■ TASK ■
What is needed here is an exact copy of every record below.

■ INPUT MATERIAL ■
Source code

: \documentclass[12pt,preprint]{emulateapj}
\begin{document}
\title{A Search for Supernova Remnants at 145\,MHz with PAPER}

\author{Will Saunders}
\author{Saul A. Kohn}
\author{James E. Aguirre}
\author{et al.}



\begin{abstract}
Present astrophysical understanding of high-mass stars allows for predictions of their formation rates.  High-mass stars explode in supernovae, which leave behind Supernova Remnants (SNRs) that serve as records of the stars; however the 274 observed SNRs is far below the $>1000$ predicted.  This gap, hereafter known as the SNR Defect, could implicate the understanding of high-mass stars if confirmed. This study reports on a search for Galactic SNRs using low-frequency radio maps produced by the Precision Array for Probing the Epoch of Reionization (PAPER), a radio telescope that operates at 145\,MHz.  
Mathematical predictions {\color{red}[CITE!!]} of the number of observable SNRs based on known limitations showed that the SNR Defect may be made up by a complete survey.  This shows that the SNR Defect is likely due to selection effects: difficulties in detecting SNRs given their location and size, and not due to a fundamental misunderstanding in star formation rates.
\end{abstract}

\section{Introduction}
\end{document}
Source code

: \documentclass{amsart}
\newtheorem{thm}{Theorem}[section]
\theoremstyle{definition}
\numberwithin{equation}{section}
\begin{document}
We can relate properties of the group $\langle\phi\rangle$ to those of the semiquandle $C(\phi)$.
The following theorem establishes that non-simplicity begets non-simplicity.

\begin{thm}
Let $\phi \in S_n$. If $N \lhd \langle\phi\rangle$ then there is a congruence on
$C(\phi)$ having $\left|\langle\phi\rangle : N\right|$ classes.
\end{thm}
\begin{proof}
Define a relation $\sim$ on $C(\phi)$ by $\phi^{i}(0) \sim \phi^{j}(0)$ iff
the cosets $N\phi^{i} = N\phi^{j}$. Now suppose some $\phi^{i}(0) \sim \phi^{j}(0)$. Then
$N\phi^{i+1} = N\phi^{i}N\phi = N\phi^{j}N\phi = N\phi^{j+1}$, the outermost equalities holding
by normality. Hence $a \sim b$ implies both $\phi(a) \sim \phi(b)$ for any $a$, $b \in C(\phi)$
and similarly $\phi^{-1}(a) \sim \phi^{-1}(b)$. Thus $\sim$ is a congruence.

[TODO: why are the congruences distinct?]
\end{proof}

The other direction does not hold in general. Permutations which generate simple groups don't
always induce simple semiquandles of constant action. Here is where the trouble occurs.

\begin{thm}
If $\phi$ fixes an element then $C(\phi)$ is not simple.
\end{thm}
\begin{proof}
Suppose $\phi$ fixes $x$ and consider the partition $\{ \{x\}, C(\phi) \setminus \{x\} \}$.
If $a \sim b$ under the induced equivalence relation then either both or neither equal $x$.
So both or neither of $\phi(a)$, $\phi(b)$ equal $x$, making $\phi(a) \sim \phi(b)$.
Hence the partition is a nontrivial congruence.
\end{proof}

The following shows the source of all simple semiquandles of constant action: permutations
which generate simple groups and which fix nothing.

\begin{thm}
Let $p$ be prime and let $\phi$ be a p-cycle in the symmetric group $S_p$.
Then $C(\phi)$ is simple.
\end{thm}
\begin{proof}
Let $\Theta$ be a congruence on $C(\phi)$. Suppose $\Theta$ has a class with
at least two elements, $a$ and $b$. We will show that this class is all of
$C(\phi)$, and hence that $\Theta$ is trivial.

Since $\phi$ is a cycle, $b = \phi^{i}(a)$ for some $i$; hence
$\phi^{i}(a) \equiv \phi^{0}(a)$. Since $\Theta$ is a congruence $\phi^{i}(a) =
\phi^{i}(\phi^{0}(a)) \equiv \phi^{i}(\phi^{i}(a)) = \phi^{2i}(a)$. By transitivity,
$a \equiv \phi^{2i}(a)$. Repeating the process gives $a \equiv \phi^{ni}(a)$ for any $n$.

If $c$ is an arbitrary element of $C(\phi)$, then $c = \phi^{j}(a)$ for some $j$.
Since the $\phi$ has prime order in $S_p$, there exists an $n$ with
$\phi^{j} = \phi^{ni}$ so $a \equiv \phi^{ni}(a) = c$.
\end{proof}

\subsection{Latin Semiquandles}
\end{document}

■ ANSWER ■
Source code

: \documentclass[12pt,preprint]{emulateapj}
\begin{document}
\title{A Search for Supernova Remnants at 145\,MHz with PAPER}

\author{Will Saunders}
\author{Saul A. Kohn}
\author{James E. Aguirre}
\author{et al.}



\begin{abstract}
Present astrophysical understanding of high-mass stars allows for predictions of their formation rates.  High-mass stars explode in supernovae, which leave behind Supernova Remnants (SNRs) that serve as records of the stars; however the 274 observed SNRs is far below the $>1000$ predicted.  This gap, hereafter known as the SNR Defect, could implicate the understanding of high-mass stars if confirmed. This study reports on a search for Galactic SNRs using low-frequency radio maps produced by the Precision Array for Probing the Epoch of Reionization (PAPER), a radio telescope that operates at 145\,MHz.  
Mathematical predictions {\color{red}[CITE!!]} of the number of observable SNRs based on known limitations showed that the SNR Defect may be made up by a complete survey.  This shows that the SNR Defect is likely due to selection effects: difficulties in detecting SNRs given their location and size, and not due to a fundamental misunderstanding in star formation rates.
\end{abstract}

\section{Introduction}
\end{document}
Source code

: \documentclass{amsart}
\newtheorem{thm}{Theorem}[section]
\theoremstyle{definition}
\numberwithin{equation}{section}
\begin{document}
We can relate properties of the group $\langle\phi\rangle$ to those of the semiquandle $C(\phi)$.
The following theorem establishes that non-simplicity begets non-simplicity.

\begin{thm}
Let $\phi \in S_n$. If $N \lhd \langle\phi\rangle$ then there is a congruence on
$C(\phi)$ having $\left|\langle\phi\rangle : N\right|$ classes.
\end{thm}
\begin{proof}
Define a relation $\sim$ on $C(\phi)$ by $\phi^{i}(0) \sim \phi^{j}(0)$ iff
the cosets $N\phi^{i} = N\phi^{j}$. Now suppose some $\phi^{i}(0) \sim \phi^{j}(0)$. Then
$N\phi^{i+1} = N\phi^{i}N\phi = N\phi^{j}N\phi = N\phi^{j+1}$, the outermost equalities holding
by normality. Hence $a \sim b$ implies both $\phi(a) \sim \phi(b)$ for any $a$, $b \in C(\phi)$
and similarly $\phi^{-1}(a) \sim \phi^{-1}(b)$. Thus $\sim$ is a congruence.

[TODO: why are the congruences distinct?]
\end{proof}

The other direction does not hold in general. Permutations which generate simple groups don't
always induce simple semiquandles of constant action. Here is where the trouble occurs.

\begin{thm}
If $\phi$ fixes an element then $C(\phi)$ is not simple.
\end{thm}
\begin{proof}
Suppose $\phi$ fixes $x$ and consider the partition $\{ \{x\}, C(\phi) \setminus \{x\} \}$.
If $a \sim b$ under the induced equivalence relation then either both or neither equal $x$.
So both or neither of $\phi(a)$, $\phi(b)$ equal $x$, making $\phi(a) \sim \phi(b)$.
Hence the partition is a nontrivial congruence.
\end{proof}

The following shows the source of all simple semiquandles of constant action: permutations
which generate simple groups and which fix nothing.

\begin{thm}
Let $p$ be prime and let $\phi$ be a p-cycle in the symmetric group $S_p$.
Then $C(\phi)$ is simple.
\end{thm}
\begin{proof}
Let $\Theta$ be a congruence on $C(\phi)$. Suppose $\Theta$ has a class with
at least two elements, $a$ and $b$. We will show that this class is all of
$C(\phi)$, and hence that $\Theta$ is trivial.

Since $\phi$ is a cycle, $b = \phi^{i}(a)$ for some $i$; hence
$\phi^{i}(a) \equiv \phi^{0}(a)$. Since $\Theta$ is a congruence $\phi^{i}(a) =
\phi^{i}(\phi^{0}(a)) \equiv \phi^{i}(\phi^{i}(a)) = \phi^{2i}(a)$. By transitivity,
$a \equiv \phi^{2i}(a)$. Repeating the process gives $a \equiv \phi^{ni}(a)$ for any $n$.

If $c$ is an arbitrary element of $C(\phi)$, then $c = \phi^{j}(a)$ for some $j$.
Since the $\phi$ has prime order in $S_p$, there exists an $n$ with
$\phi^{j} = \phi^{ni}$ so $a \equiv \phi^{ni}(a) = c$.
\end{proof}

\subsection{Latin Semiquandles}
\end{document}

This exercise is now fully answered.